> **Source texts of formatted documents**:
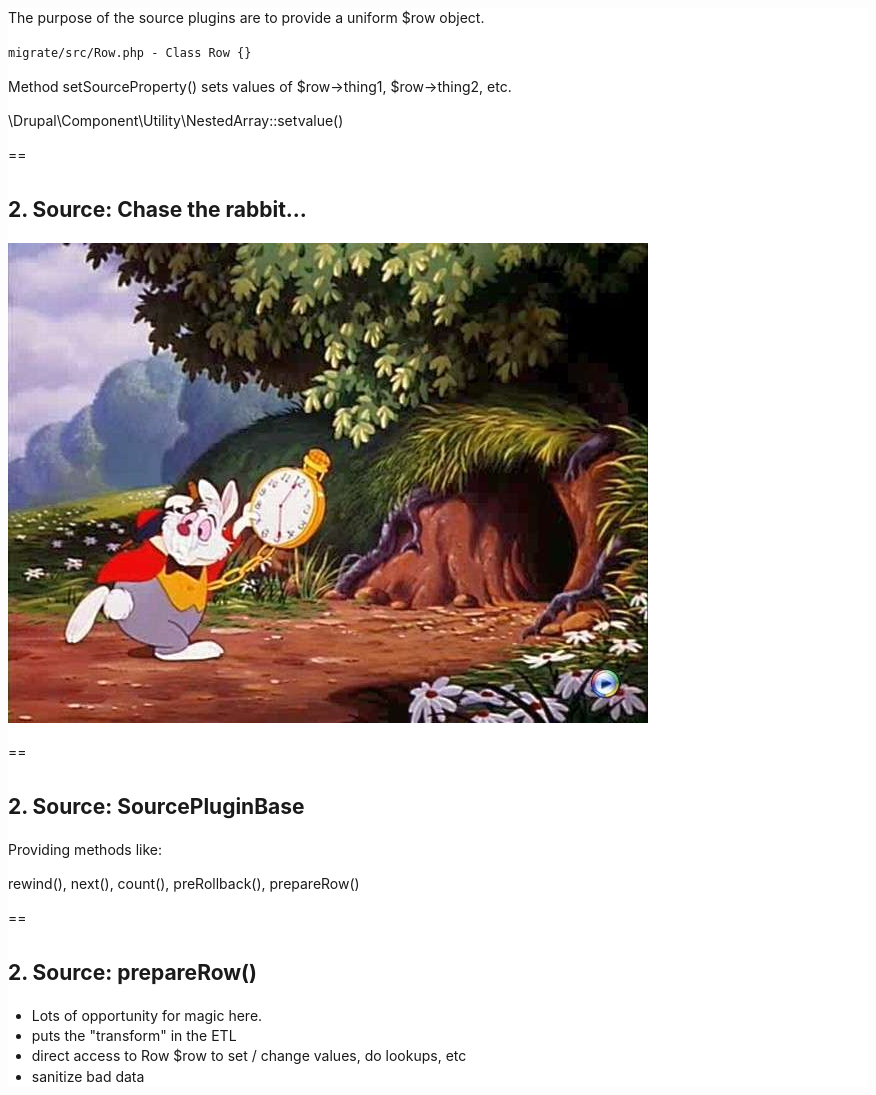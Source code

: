 The purpose of the source plugins are to provide a uniform $row object.

`migrate/src/Row.php - Class Row {}`

Method setSourceProperty() sets values of $row->thing1, $row->thing2, etc.

\Drupal\Component\Utility\NestedArray::setvalue()

==

## 2. Source: Chase the rabbit...

<img src="assets/rabbit.jpg">

==

## 2. Source: SourcePluginBase

Providing methods like:

rewind(), next(), count(), preRollback(), prepareRow()

==

## 2. Source: prepareRow()

* Lots of opportunity for magic here.
* puts the "transform" in the ETL
* direct access to Row $row to set / change values, do lookups, etc
* sanitize bad data
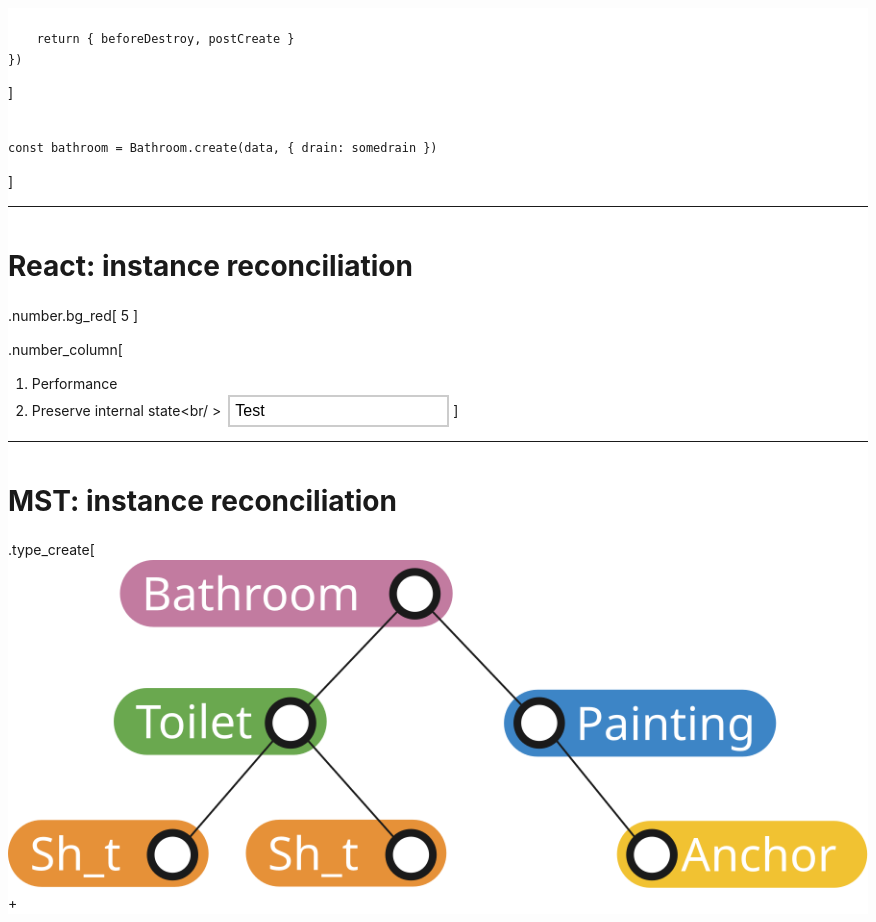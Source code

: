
 ```

    return { beforeDestroy, postCreate }
})
```
]
```

const bathroom = Bathroom.create(data, { drain: somedrain })
```
]

---

# React: instance reconciliation

.number.bg_red[
  5
]

.number_column[
1. Performance
2. Preserve internal state<br/ ><input value="Test" style="margin-left: 7px;
    padding: 5px;
    font-size: 16px;
    border: 2px solid #ccc;" />
]

---

# MST: instance reconciliation

.type_create[
<img src="img/mst_tree.svg" />
+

> **WHAT YOU SHOULD DO**: Above are the records; reproduce them exactly and leave out the pictures.

> **RESULT FOR THIS EXERCISE**:
Source code

: The purpose of the source plugins are to provide a uniform $row object.

`migrate/src/Row.php - Class Row {}`

Method setSourceProperty() sets values of $row->thing1, $row->thing2, etc.

\Drupal\Component\Utility\NestedArray::setvalue()

==

## 2. Source: Chase the rabbit...

<img src="assets/rabbit.jpg">

==

## 2. Source: SourcePluginBase

Providing methods like:

rewind(), next(), count(), preRollback(), prepareRow()

==

## 2. Source: prepareRow()

* Lots of opportunity for magic here.
* puts the "transform" in the ETL
* direct access to Row $row to set / change values, do lookups, etc
* sanitize bad data
Source code

:
 ```

    return { beforeDestroy, postCreate }
})
```
]
```

const bathroom = Bathroom.create(data, { drain: somedrain })
```
]

---

# React: instance reconciliation

.number.bg_red[
  5
]

.number_column[
1. Performance
2. Preserve internal state<br/ ><input value="Test" style="margin-left: 7px;
    padding: 5px;
    font-size: 16px;
    border: 2px solid #ccc;" />
]

---

# MST: instance reconciliation

.type_create[
<img src="img/mst_tree.svg" />
+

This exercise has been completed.